[Collected data]
%%
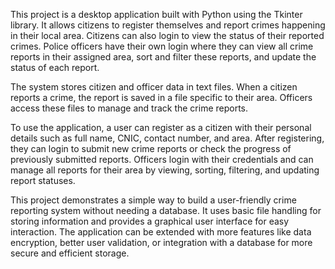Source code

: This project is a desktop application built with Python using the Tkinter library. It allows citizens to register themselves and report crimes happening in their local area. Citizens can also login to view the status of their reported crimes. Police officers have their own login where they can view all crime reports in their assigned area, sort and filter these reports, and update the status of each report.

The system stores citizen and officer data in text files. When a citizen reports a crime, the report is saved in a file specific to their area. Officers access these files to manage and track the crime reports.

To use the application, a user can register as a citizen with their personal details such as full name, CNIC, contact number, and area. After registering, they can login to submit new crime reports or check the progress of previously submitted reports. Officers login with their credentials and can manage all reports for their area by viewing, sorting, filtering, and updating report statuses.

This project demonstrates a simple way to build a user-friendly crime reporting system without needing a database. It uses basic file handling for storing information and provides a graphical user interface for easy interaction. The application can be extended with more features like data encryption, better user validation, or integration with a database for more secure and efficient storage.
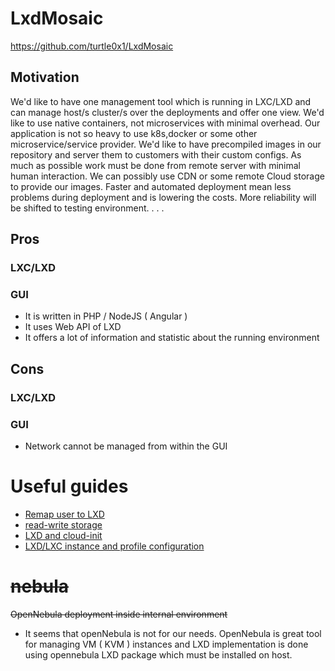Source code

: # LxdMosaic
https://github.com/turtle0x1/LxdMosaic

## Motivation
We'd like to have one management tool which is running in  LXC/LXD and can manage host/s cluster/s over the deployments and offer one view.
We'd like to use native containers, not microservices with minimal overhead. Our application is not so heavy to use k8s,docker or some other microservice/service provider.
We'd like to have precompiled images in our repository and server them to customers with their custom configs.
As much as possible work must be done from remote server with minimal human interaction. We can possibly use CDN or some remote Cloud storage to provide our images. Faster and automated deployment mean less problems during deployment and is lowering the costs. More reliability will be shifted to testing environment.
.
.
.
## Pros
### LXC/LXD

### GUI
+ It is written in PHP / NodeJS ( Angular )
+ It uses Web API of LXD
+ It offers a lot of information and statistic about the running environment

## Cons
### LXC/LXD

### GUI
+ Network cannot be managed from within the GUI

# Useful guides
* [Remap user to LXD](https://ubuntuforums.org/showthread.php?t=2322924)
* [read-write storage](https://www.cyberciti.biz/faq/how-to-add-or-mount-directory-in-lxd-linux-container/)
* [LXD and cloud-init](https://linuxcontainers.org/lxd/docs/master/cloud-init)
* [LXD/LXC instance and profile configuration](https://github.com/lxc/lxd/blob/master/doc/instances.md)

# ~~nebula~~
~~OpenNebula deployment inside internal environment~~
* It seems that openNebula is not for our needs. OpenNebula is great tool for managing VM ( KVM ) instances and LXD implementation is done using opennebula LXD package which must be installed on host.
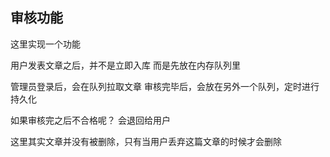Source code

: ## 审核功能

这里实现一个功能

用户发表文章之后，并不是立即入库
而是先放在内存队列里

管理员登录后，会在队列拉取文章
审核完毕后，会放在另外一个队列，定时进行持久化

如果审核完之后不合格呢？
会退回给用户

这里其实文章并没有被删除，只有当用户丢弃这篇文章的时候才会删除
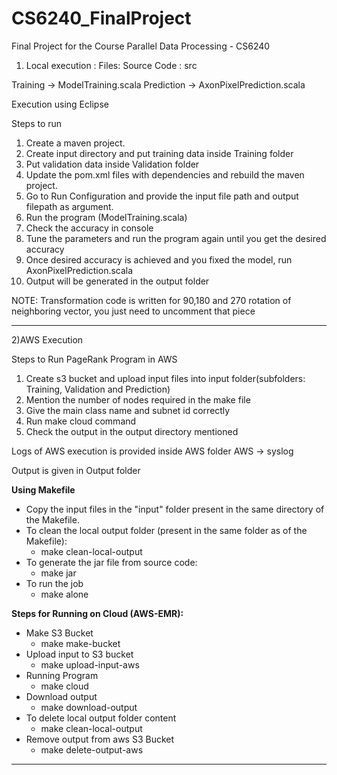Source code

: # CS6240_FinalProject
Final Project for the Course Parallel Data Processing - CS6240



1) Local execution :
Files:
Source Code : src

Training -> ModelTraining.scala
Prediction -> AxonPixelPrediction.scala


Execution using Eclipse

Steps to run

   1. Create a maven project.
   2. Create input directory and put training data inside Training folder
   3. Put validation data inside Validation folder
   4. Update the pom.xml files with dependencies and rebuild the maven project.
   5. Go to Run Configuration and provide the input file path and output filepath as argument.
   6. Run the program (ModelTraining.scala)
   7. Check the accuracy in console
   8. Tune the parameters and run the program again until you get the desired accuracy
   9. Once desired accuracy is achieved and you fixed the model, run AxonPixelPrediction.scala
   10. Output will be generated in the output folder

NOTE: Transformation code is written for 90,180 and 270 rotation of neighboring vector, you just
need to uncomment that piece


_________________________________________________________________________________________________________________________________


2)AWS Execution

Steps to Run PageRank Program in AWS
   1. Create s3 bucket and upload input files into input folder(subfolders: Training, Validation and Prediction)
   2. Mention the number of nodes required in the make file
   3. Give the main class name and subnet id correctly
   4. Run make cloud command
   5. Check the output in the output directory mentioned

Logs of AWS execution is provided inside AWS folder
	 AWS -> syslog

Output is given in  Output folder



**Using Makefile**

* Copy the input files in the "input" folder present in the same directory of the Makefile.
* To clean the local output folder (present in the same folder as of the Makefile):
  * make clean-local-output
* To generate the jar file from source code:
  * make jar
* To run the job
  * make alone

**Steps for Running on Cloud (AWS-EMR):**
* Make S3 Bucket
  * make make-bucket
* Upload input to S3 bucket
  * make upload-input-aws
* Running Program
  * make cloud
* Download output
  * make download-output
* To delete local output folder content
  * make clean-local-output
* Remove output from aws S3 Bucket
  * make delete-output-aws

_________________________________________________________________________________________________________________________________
%%
* _ABOUT THIS TASK_: In your copy, include every record word for word but no pictures.

* _ANSWER_:
Source code

: This project is a desktop application built with Python using the Tkinter library. It allows citizens to register themselves and report crimes happening in their local area. Citizens can also login to view the status of their reported crimes. Police officers have their own login where they can view all crime reports in their assigned area, sort and filter these reports, and update the status of each report.

The system stores citizen and officer data in text files. When a citizen reports a crime, the report is saved in a file specific to their area. Officers access these files to manage and track the crime reports.

To use the application, a user can register as a citizen with their personal details such as full name, CNIC, contact number, and area. After registering, they can login to submit new crime reports or check the progress of previously submitted reports. Officers login with their credentials and can manage all reports for their area by viewing, sorting, filtering, and updating report statuses.

This project demonstrates a simple way to build a user-friendly crime reporting system without needing a database. It uses basic file handling for storing information and provides a graphical user interface for easy interaction. The application can be extended with more features like data encryption, better user validation, or integration with a database for more secure and efficient storage.
Source code

: # LxdMosaic
https://github.com/turtle0x1/LxdMosaic

## Motivation
We'd like to have one management tool which is running in  LXC/LXD and can manage host/s cluster/s over the deployments and offer one view.
We'd like to use native containers, not microservices with minimal overhead. Our application is not so heavy to use k8s,docker or some other microservice/service provider.
We'd like to have precompiled images in our repository and server them to customers with their custom configs.
As much as possible work must be done from remote server with minimal human interaction. We can possibly use CDN or some remote Cloud storage to provide our images. Faster and automated deployment mean less problems during deployment and is lowering the costs. More reliability will be shifted to testing environment.
.
.
.
## Pros
### LXC/LXD

### GUI
+ It is written in PHP / NodeJS ( Angular )
+ It uses Web API of LXD
+ It offers a lot of information and statistic about the running environment

## Cons
### LXC/LXD

### GUI
+ Network cannot be managed from within the GUI

# Useful guides
* [Remap user to LXD](https://ubuntuforums.org/showthread.php?t=2322924)
* [read-write storage](https://www.cyberciti.biz/faq/how-to-add-or-mount-directory-in-lxd-linux-container/)
* [LXD and cloud-init](https://linuxcontainers.org/lxd/docs/master/cloud-init)
* [LXD/LXC instance and profile configuration](https://github.com/lxc/lxd/blob/master/doc/instances.md)

# ~~nebula~~
~~OpenNebula deployment inside internal environment~~
* It seems that openNebula is not for our needs. OpenNebula is great tool for managing VM ( KVM ) instances and LXD implementation is done using opennebula LXD package which must be installed on host.
Source code

: ## 审核功能

这里实现一个功能

用户发表文章之后，并不是立即入库
而是先放在内存队列里

管理员登录后，会在队列拉取文章
审核完毕后，会放在另外一个队列，定时进行持久化

如果审核完之后不合格呢？
会退回给用户

这里其实文章并没有被删除，只有当用户丢弃这篇文章的时候才会删除
Source code

: # CS6240_FinalProject
Final Project for the Course Parallel Data Processing - CS6240



1) Local execution :
Files:
Source Code : src

Training -> ModelTraining.scala
Prediction -> AxonPixelPrediction.scala


Execution using Eclipse

Steps to run

   1. Create a maven project.
   2. Create input directory and put training data inside Training folder
   3. Put validation data inside Validation folder
   4. Update the pom.xml files with dependencies and rebuild the maven project.
   5. Go to Run Configuration and provide the input file path and output filepath as argument.
   6. Run the program (ModelTraining.scala)
   7. Check the accuracy in console
   8. Tune the parameters and run the program again until you get the desired accuracy
   9. Once desired accuracy is achieved and you fixed the model, run AxonPixelPrediction.scala
   10. Output will be generated in the output folder

NOTE: Transformation code is written for 90,180 and 270 rotation of neighboring vector, you just
need to uncomment that piece


_________________________________________________________________________________________________________________________________


2)AWS Execution

Steps to Run PageRank Program in AWS
   1. Create s3 bucket and upload input files into input folder(subfolders: Training, Validation and Prediction)
   2. Mention the number of nodes required in the make file
   3. Give the main class name and subnet id correctly
   4. Run make cloud command
   5. Check the output in the output directory mentioned

Logs of AWS execution is provided inside AWS folder
	 AWS -> syslog

Output is given in  Output folder



**Using Makefile**

* Copy the input files in the "input" folder present in the same directory of the Makefile.
* To clean the local output folder (present in the same folder as of the Makefile):
  * make clean-local-output
* To generate the jar file from source code:
  * make jar
* To run the job
  * make alone

**Steps for Running on Cloud (AWS-EMR):**
* Make S3 Bucket
  * make make-bucket
* Upload input to S3 bucket
  * make upload-input-aws
* Running Program
  * make cloud
* Download output
  * make download-output
* To delete local output folder content
  * make clean-local-output
* Remove output from aws S3 Bucket
  * make delete-output-aws

_________________________________________________________________________________________________________________________________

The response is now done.